== Segment start ==

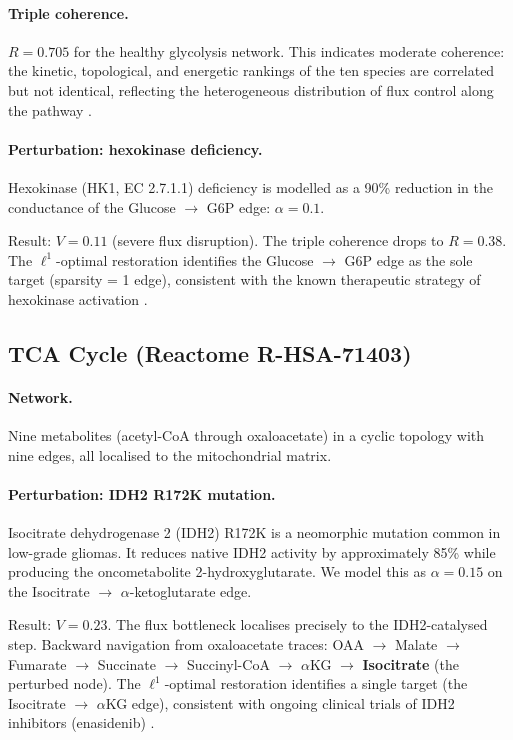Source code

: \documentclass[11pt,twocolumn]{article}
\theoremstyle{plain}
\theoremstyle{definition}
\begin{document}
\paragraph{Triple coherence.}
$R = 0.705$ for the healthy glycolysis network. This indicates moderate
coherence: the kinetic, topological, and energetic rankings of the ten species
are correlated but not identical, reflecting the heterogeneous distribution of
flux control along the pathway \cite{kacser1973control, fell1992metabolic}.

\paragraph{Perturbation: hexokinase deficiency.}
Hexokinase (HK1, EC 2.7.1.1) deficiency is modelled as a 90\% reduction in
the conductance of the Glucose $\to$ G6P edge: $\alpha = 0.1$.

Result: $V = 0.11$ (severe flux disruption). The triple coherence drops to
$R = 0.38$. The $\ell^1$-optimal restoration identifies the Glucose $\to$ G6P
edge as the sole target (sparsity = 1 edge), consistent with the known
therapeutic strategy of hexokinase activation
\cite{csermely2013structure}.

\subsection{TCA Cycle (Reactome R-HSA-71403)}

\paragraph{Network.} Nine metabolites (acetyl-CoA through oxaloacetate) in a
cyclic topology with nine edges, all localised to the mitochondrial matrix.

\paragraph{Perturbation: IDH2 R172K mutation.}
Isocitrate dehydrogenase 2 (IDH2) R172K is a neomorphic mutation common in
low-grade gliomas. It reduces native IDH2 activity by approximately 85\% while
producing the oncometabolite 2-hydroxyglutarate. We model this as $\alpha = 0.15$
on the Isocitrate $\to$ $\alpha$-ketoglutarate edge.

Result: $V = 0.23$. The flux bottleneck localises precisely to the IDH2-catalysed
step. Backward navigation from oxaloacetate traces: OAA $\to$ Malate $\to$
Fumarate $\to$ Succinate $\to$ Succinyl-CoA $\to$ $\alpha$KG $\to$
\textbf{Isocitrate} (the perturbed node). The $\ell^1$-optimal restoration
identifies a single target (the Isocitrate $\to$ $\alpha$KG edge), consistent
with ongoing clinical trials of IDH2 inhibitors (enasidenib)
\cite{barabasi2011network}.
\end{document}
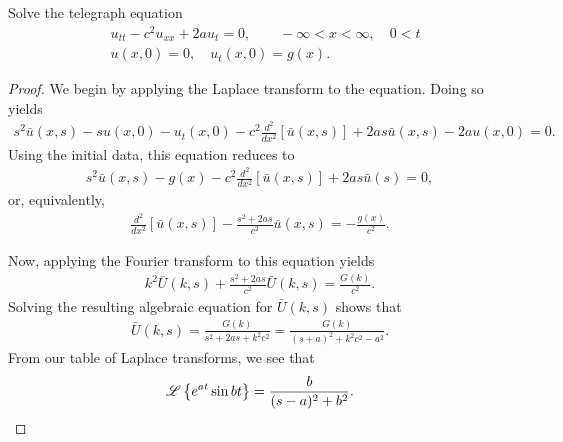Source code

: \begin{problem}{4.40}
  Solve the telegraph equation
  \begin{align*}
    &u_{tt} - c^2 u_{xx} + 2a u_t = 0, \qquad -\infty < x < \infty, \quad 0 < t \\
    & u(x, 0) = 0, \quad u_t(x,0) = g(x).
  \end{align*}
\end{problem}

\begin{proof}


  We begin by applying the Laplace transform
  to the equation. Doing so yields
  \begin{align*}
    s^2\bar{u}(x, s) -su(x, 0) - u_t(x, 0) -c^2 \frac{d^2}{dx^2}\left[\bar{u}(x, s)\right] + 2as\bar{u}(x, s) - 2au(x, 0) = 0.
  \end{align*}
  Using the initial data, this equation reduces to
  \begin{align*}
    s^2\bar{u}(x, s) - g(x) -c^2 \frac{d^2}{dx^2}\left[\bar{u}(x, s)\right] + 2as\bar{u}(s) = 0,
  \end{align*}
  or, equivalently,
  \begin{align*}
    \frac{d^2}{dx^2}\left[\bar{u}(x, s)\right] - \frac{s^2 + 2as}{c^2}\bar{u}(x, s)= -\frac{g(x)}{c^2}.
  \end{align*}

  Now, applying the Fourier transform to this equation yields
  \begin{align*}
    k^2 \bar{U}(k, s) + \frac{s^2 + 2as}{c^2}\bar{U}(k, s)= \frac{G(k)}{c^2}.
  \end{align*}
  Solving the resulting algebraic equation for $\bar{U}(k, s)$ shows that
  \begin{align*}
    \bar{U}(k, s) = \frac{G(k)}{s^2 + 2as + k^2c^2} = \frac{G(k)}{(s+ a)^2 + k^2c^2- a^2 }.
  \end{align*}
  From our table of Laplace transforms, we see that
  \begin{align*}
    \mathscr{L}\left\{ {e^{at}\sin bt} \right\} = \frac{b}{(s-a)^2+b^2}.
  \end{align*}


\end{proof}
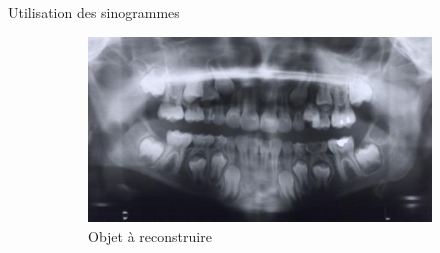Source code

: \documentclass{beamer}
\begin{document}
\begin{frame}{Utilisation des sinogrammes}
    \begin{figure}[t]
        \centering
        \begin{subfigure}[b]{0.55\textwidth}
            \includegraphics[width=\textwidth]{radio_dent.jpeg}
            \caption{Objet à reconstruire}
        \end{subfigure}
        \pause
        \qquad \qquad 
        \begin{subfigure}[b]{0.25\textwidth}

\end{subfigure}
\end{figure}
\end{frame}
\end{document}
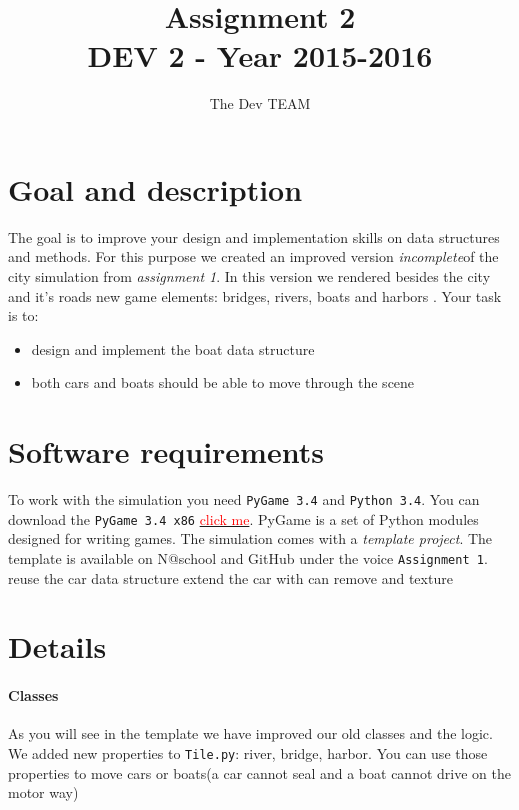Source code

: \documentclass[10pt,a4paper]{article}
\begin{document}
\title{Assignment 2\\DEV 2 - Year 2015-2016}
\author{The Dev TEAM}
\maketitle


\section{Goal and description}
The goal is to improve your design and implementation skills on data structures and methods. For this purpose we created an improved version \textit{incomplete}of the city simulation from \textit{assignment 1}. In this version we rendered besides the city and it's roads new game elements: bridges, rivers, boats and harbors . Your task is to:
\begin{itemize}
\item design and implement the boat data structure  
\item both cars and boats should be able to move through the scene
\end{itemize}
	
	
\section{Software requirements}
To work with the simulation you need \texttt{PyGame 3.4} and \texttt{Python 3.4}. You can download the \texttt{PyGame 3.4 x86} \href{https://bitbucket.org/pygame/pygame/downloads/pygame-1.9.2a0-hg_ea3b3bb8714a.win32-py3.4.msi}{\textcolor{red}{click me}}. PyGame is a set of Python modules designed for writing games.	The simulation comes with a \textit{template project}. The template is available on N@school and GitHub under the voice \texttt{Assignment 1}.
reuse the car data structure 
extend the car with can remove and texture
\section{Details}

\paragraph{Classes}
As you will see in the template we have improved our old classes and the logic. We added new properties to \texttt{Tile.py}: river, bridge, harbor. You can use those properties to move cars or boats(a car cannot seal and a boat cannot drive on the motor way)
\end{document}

== Segment end ==

| DESCRIPTION OF THE TASK |
Set down every entry above exactly as written, but skip the pictures.

| TASK SOLUTION |
Source code

: \documentclass[11pt,twocolumn]{article}
\theoremstyle{plain}
\theoremstyle{definition}
\begin{document}
\paragraph{Triple coherence.}
$R = 0.705$ for the healthy glycolysis network. This indicates moderate
coherence: the kinetic, topological, and energetic rankings of the ten species
are correlated but not identical, reflecting the heterogeneous distribution of
flux control along the pathway \cite{kacser1973control, fell1992metabolic}.

\paragraph{Perturbation: hexokinase deficiency.}
Hexokinase (HK1, EC 2.7.1.1) deficiency is modelled as a 90\% reduction in
the conductance of the Glucose $\to$ G6P edge: $\alpha = 0.1$.

Result: $V = 0.11$ (severe flux disruption). The triple coherence drops to
$R = 0.38$. The $\ell^1$-optimal restoration identifies the Glucose $\to$ G6P
edge as the sole target (sparsity = 1 edge), consistent with the known
therapeutic strategy of hexokinase activation
\cite{csermely2013structure}.

\subsection{TCA Cycle (Reactome R-HSA-71403)}

\paragraph{Network.} Nine metabolites (acetyl-CoA through oxaloacetate) in a
cyclic topology with nine edges, all localised to the mitochondrial matrix.

\paragraph{Perturbation: IDH2 R172K mutation.}
Isocitrate dehydrogenase 2 (IDH2) R172K is a neomorphic mutation common in
low-grade gliomas. It reduces native IDH2 activity by approximately 85\% while
producing the oncometabolite 2-hydroxyglutarate. We model this as $\alpha = 0.15$
on the Isocitrate $\to$ $\alpha$-ketoglutarate edge.

Result: $V = 0.23$. The flux bottleneck localises precisely to the IDH2-catalysed
step. Backward navigation from oxaloacetate traces: OAA $\to$ Malate $\to$
Fumarate $\to$ Succinate $\to$ Succinyl-CoA $\to$ $\alpha$KG $\to$
\textbf{Isocitrate} (the perturbed node). The $\ell^1$-optimal restoration
identifies a single target (the Isocitrate $\to$ $\alpha$KG edge), consistent
with ongoing clinical trials of IDH2 inhibitors (enasidenib)
\cite{barabasi2011network}.
\end{document}
Source code

: \begin{problem}{4.40}
  Solve the telegraph equation
  \begin{align*}
    &u_{tt} - c^2 u_{xx} + 2a u_t = 0, \qquad -\infty < x < \infty, \quad 0 < t \\
    & u(x, 0) = 0, \quad u_t(x,0) = g(x).
  \end{align*}
\end{problem}

\begin{proof}


  We begin by applying the Laplace transform
  to the equation. Doing so yields
  \begin{align*}
    s^2\bar{u}(x, s) -su(x, 0) - u_t(x, 0) -c^2 \frac{d^2}{dx^2}\left[\bar{u}(x, s)\right] + 2as\bar{u}(x, s) - 2au(x, 0) = 0.
  \end{align*}
  Using the initial data, this equation reduces to
  \begin{align*}
    s^2\bar{u}(x, s) - g(x) -c^2 \frac{d^2}{dx^2}\left[\bar{u}(x, s)\right] + 2as\bar{u}(s) = 0,
  \end{align*}
  or, equivalently,
  \begin{align*}
    \frac{d^2}{dx^2}\left[\bar{u}(x, s)\right] - \frac{s^2 + 2as}{c^2}\bar{u}(x, s)= -\frac{g(x)}{c^2}.
  \end{align*}

  Now, applying the Fourier transform to this equation yields
  \begin{align*}
    k^2 \bar{U}(k, s) + \frac{s^2 + 2as}{c^2}\bar{U}(k, s)= \frac{G(k)}{c^2}.
  \end{align*}
  Solving the resulting algebraic equation for $\bar{U}(k, s)$ shows that
  \begin{align*}
    \bar{U}(k, s) = \frac{G(k)}{s^2 + 2as + k^2c^2} = \frac{G(k)}{(s+ a)^2 + k^2c^2- a^2 }.
  \end{align*}
  From our table of Laplace transforms, we see that
  \begin{align*}
    \mathscr{L}\left\{ {e^{at}\sin bt} \right\} = \frac{b}{(s-a)^2+b^2}.
  \end{align*}


\end{proof}
Source code

: \documentclass{beamer}
\begin{document}
\begin{frame}{Utilisation des sinogrammes}
    \begin{figure}[t]
        \centering
        \begin{subfigure}[b]{0.55\textwidth}
            \includegraphics[width=\textwidth]{radio_dent.jpeg}
            \caption{Objet à reconstruire}
        \end{subfigure}
        \pause
        \qquad \qquad 
        \begin{subfigure}[b]{0.25\textwidth}

\end{subfigure}
\end{figure}
\end{frame}
\end{document}
Source code

: \documentclass[10pt,a4paper]{article}
\begin{document}
\title{Assignment 2\\DEV 2 - Year 2015-2016}
\author{The Dev TEAM}
\maketitle


\section{Goal and description}
The goal is to improve your design and implementation skills on data structures and methods. For this purpose we created an improved version \textit{incomplete}of the city simulation from \textit{assignment 1}. In this version we rendered besides the city and it's roads new game elements: bridges, rivers, boats and harbors . Your task is to:
\begin{itemize}
\item design and implement the boat data structure  
\item both cars and boats should be able to move through the scene
\end{itemize}
	
	
\section{Software requirements}
To work with the simulation you need \texttt{PyGame 3.4} and \texttt{Python 3.4}. You can download the \texttt{PyGame 3.4 x86} \href{https://bitbucket.org/pygame/pygame/downloads/pygame-1.9.2a0-hg_ea3b3bb8714a.win32-py3.4.msi}{\textcolor{red}{click me}}. PyGame is a set of Python modules designed for writing games.	The simulation comes with a \textit{template project}. The template is available on N@school and GitHub under the voice \texttt{Assignment 1}.
reuse the car data structure 
extend the car with can remove and texture
\section{Details}

\paragraph{Classes}
As you will see in the template we have improved our old classes and the logic. We added new properties to \texttt{Tile.py}: river, bridge, harbor. You can use those properties to move cars or boats(a car cannot seal and a boat cannot drive on the motor way)
\end{document}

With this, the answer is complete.